### TASK TO CARRY OUT:
Filter the records for lines holding the string "Median".

### MATERIAL FOR THIS EXERCISE:
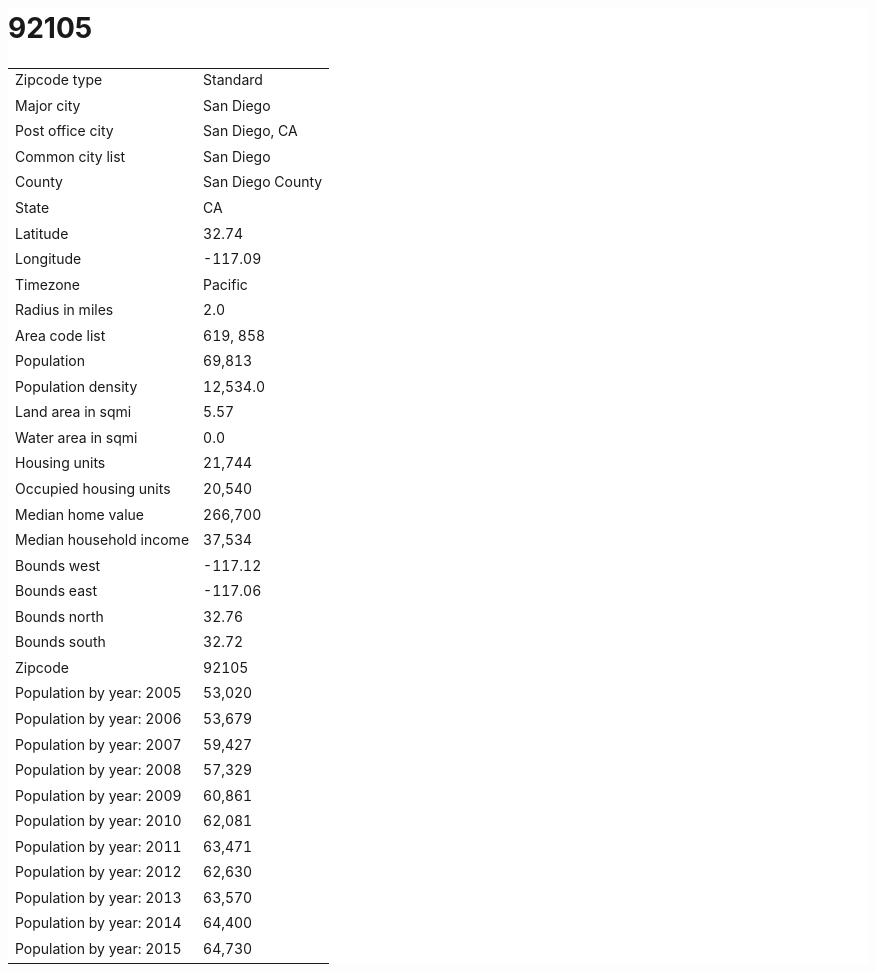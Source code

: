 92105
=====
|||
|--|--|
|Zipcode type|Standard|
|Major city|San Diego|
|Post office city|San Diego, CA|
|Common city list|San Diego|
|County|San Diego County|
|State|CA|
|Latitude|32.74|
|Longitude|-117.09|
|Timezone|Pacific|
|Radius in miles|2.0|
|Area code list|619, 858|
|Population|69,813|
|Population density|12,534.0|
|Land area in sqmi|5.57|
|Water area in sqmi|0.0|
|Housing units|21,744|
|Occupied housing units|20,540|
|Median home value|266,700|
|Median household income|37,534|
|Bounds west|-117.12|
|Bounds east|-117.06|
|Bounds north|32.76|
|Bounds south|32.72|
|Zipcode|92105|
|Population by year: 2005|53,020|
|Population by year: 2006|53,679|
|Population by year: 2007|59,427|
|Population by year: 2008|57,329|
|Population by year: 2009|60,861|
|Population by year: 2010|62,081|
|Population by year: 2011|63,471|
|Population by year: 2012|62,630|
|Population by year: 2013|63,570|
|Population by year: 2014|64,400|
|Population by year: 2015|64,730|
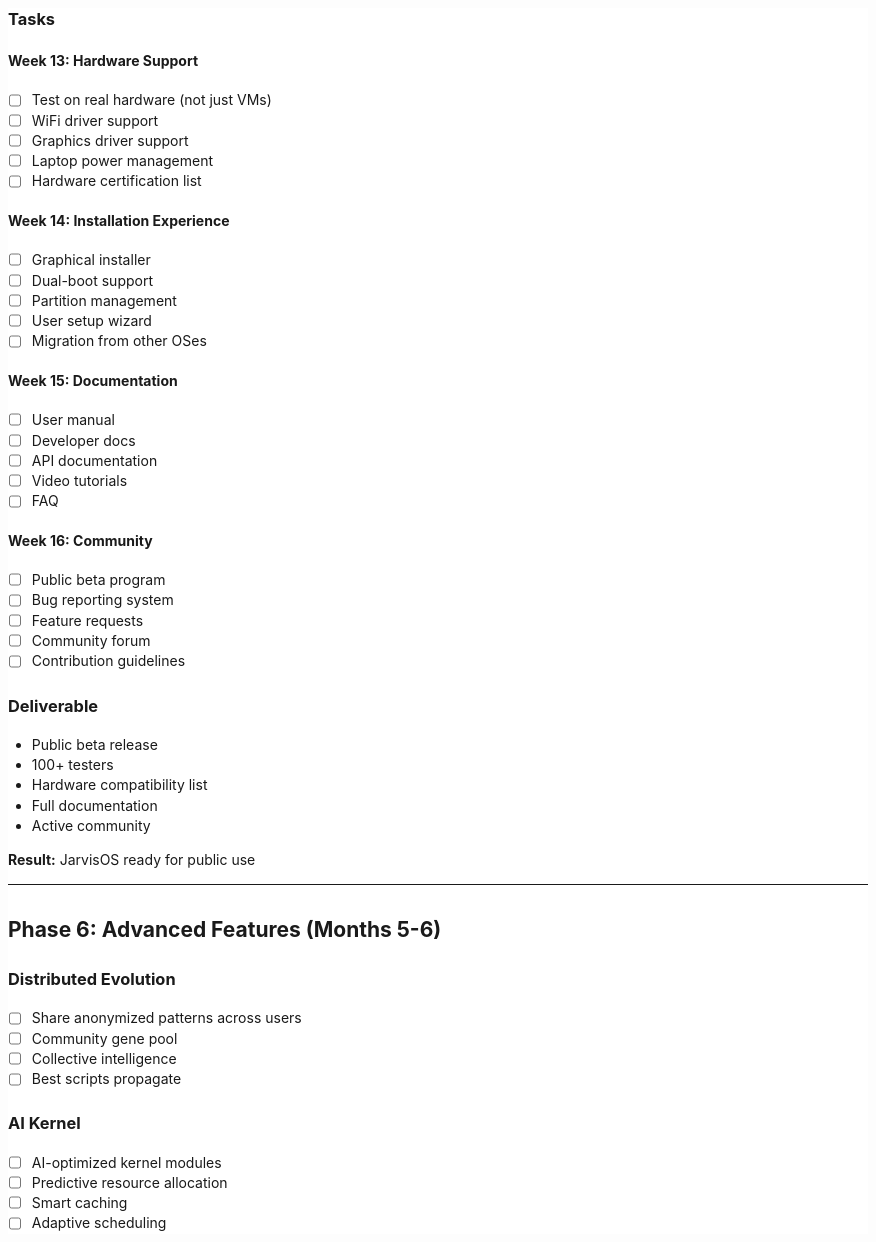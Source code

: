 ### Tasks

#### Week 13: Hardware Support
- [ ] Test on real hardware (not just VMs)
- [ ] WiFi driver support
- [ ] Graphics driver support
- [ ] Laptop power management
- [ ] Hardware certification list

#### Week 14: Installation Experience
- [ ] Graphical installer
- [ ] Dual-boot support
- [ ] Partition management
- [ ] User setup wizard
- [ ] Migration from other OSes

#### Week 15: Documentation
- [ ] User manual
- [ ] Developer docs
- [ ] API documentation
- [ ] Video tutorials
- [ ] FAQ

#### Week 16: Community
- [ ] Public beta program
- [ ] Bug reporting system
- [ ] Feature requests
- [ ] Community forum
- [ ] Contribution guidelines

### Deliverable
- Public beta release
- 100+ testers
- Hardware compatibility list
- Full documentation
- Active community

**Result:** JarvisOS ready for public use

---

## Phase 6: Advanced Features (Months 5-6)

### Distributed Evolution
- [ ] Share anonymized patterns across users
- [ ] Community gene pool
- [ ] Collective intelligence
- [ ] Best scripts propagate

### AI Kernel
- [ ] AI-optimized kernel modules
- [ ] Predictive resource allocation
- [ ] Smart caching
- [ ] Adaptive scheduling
* * *
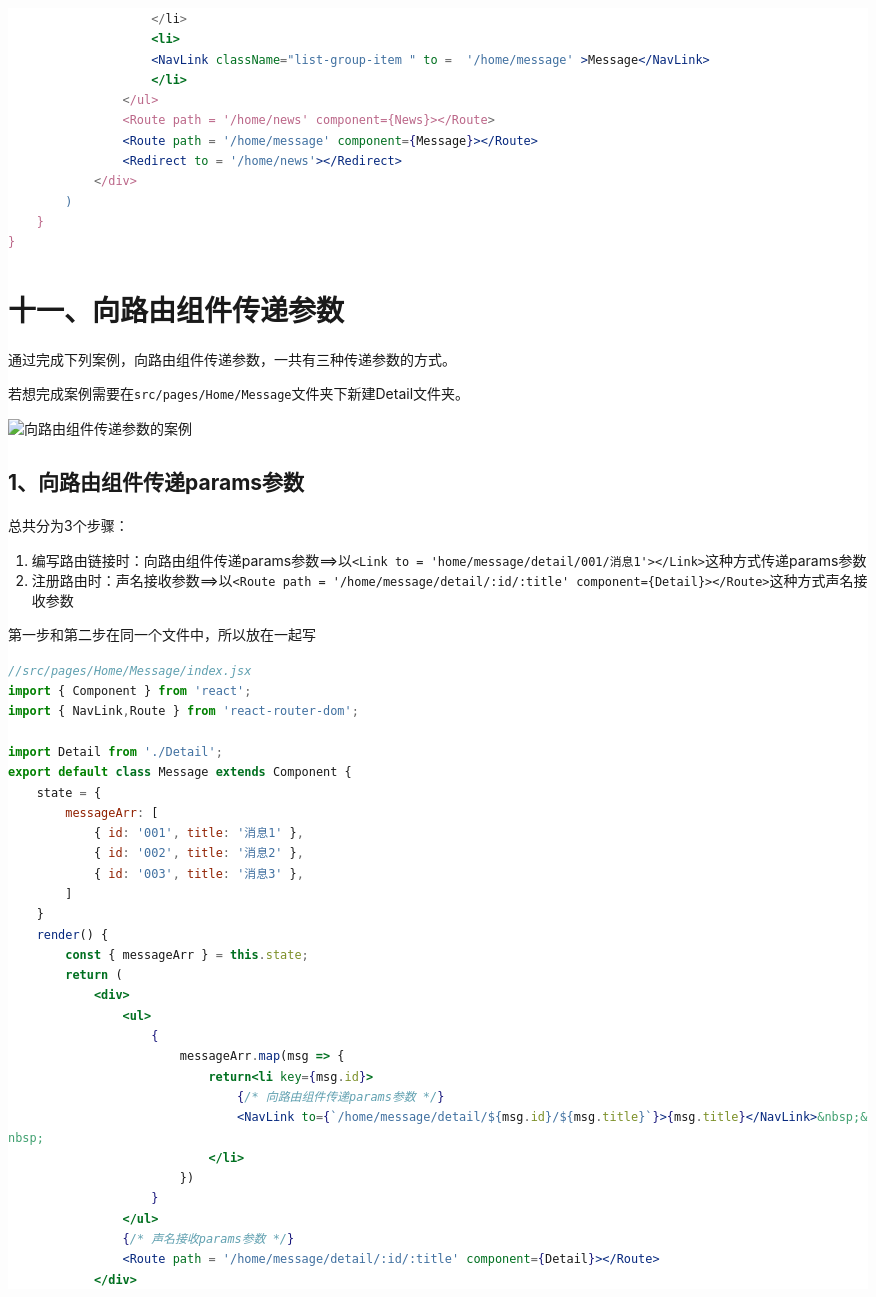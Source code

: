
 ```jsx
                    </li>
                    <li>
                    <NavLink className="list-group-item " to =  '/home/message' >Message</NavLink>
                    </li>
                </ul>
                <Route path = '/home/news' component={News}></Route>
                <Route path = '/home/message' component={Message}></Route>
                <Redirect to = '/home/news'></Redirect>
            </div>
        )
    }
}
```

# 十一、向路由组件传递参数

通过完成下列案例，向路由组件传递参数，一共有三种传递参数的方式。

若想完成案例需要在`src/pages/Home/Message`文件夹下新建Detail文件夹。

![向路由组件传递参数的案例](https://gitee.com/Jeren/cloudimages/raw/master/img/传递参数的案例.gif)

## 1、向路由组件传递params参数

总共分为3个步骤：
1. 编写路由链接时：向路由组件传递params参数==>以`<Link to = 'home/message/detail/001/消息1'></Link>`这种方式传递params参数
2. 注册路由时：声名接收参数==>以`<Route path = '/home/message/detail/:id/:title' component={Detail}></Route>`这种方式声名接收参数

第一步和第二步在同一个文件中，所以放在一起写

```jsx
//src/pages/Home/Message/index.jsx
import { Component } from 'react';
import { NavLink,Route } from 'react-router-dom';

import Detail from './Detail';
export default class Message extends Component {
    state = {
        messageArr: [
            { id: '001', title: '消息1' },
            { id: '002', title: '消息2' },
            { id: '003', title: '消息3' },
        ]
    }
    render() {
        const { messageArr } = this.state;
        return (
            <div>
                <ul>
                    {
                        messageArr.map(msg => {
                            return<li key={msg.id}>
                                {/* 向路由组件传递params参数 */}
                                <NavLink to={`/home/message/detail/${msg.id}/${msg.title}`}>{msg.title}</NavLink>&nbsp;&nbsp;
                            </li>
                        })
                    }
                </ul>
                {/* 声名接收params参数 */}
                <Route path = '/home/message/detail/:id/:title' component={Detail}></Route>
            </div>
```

### SOLUTION:
|Median home value|266,700|
|Median household income|37,534|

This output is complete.